Exercise requirements =
Below are records; count the lines that contain "Configure" and state only that count.

Records shown =

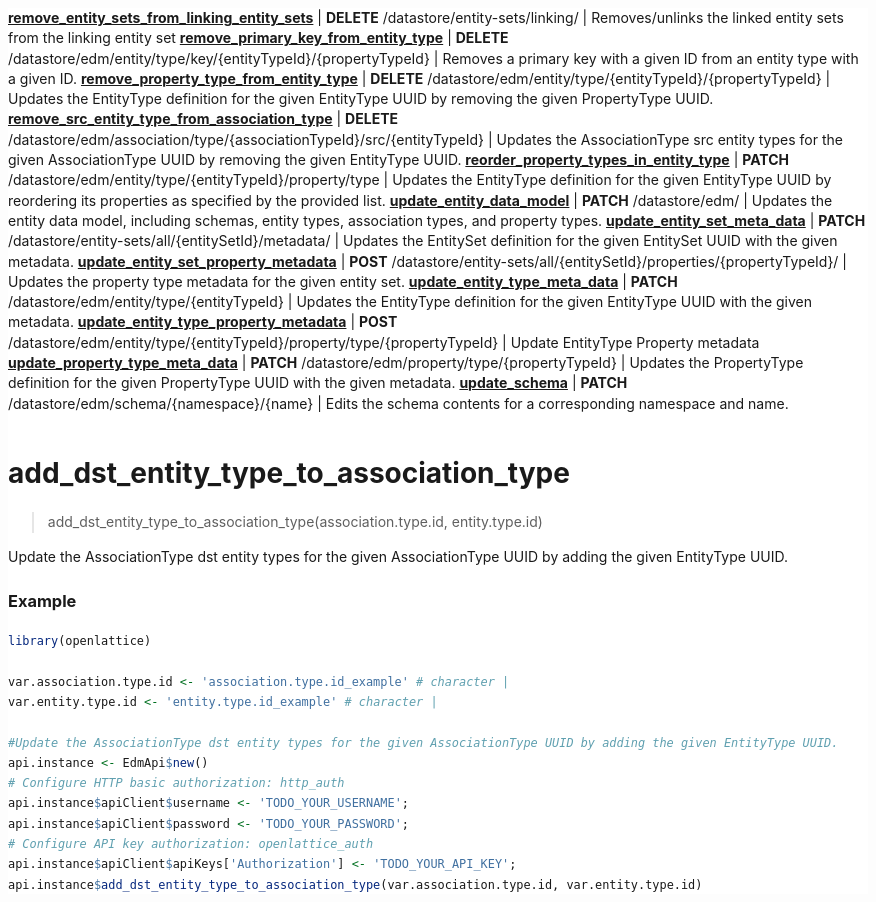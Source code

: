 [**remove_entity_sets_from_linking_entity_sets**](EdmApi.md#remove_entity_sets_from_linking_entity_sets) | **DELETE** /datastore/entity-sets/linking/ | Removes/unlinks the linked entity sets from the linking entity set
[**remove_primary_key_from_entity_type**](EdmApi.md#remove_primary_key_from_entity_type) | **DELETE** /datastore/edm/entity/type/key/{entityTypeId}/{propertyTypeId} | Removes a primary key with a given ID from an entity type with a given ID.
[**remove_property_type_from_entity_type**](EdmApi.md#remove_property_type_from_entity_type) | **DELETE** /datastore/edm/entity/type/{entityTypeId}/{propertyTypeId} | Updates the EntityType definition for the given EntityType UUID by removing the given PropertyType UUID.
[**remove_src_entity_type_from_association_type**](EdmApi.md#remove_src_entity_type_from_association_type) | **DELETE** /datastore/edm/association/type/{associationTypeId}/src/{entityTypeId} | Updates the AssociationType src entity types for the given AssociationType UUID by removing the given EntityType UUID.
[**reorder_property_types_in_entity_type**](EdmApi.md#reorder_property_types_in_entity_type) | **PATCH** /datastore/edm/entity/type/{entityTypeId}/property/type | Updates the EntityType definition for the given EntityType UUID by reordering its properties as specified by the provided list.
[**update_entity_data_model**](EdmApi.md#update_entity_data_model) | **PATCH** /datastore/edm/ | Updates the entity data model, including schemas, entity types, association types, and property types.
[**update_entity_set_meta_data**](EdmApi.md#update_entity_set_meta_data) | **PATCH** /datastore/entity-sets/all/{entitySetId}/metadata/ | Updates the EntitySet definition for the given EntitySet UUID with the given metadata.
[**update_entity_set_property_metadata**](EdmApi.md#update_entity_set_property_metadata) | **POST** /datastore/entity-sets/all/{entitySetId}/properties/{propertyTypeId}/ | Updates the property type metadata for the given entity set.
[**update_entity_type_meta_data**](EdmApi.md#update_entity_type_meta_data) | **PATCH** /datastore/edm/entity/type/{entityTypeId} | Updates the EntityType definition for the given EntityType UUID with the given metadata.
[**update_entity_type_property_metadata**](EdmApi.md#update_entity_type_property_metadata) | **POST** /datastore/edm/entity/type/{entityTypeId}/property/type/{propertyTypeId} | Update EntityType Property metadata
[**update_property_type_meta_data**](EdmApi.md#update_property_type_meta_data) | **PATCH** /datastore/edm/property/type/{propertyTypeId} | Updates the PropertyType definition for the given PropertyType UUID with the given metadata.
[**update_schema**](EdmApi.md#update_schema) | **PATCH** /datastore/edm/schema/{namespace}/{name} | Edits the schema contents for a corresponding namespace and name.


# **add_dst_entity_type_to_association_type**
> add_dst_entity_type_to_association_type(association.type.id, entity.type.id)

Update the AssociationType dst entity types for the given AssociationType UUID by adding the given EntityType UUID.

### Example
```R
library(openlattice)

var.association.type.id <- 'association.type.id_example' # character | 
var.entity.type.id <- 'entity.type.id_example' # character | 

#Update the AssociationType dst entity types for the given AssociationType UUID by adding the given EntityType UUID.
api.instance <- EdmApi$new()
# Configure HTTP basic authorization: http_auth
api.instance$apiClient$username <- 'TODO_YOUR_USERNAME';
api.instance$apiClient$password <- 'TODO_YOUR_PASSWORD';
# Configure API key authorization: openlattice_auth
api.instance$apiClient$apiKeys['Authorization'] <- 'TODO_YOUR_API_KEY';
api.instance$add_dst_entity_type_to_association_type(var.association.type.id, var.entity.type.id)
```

Task answer =
2